Check each line of the records below for the word "same" and copy those where it appears.

━━━━━━━━

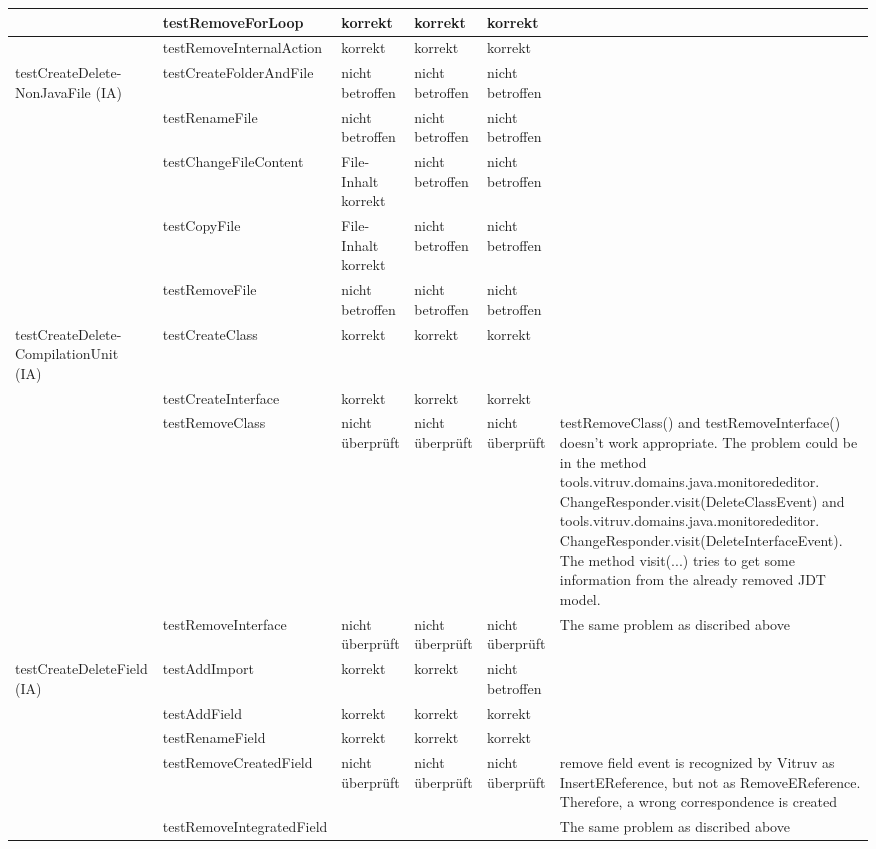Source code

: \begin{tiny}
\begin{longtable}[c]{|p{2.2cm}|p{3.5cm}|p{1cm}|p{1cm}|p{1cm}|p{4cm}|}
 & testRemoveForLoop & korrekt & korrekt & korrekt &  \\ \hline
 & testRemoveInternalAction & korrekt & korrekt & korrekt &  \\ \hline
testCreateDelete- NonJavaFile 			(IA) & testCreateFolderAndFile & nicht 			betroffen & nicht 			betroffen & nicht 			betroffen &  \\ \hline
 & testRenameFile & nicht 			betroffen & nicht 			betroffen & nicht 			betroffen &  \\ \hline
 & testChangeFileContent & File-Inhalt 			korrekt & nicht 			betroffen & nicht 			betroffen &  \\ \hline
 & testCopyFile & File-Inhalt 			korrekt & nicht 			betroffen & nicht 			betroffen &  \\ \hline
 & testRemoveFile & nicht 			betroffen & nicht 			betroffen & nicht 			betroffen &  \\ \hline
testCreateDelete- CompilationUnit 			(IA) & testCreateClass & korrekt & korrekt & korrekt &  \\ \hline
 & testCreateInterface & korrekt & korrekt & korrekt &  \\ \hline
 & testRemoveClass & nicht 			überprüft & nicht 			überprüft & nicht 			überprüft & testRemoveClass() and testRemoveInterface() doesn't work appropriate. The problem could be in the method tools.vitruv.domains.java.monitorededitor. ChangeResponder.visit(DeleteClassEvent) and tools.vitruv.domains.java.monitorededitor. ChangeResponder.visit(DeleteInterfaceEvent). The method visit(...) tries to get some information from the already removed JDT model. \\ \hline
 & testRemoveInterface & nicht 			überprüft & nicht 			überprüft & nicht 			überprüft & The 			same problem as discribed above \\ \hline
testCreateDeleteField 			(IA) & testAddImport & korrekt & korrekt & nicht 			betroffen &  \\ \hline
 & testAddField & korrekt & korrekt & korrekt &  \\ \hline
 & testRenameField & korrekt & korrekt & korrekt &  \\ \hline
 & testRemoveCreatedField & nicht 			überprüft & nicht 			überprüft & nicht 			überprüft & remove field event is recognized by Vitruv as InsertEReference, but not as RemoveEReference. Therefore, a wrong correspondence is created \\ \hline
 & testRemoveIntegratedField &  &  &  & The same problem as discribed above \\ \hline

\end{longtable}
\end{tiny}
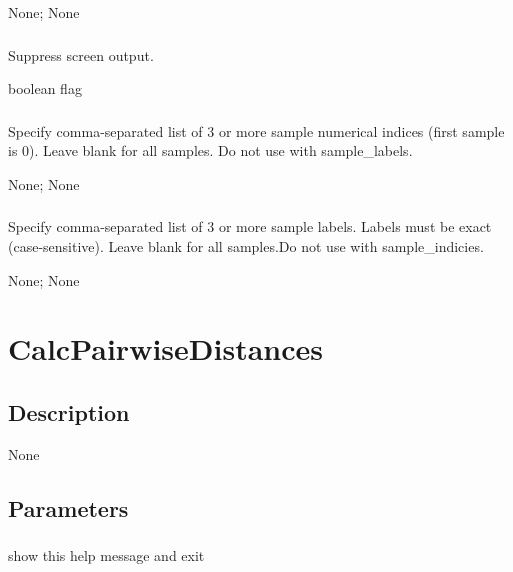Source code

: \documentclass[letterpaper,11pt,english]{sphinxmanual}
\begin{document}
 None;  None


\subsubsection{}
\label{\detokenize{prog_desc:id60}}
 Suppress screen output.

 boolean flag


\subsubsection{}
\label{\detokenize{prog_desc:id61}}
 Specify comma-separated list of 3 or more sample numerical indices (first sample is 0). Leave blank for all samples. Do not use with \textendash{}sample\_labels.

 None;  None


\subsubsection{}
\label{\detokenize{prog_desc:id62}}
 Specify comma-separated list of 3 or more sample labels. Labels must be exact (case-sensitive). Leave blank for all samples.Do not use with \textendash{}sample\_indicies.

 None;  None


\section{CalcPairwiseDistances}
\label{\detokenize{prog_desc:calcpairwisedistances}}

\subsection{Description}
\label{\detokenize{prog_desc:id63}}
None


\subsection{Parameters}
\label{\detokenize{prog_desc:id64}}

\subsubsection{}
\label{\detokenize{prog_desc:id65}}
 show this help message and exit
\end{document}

━━━━━━━━

> **ANSWER BOX**
 & testRemoveInterface & nicht 			überprüft & nicht 			überprüft & nicht 			überprüft & The 			same problem as discribed above \\ \hline
 & testRemoveIntegratedField &  &  &  & The same problem as discribed above \\ \hline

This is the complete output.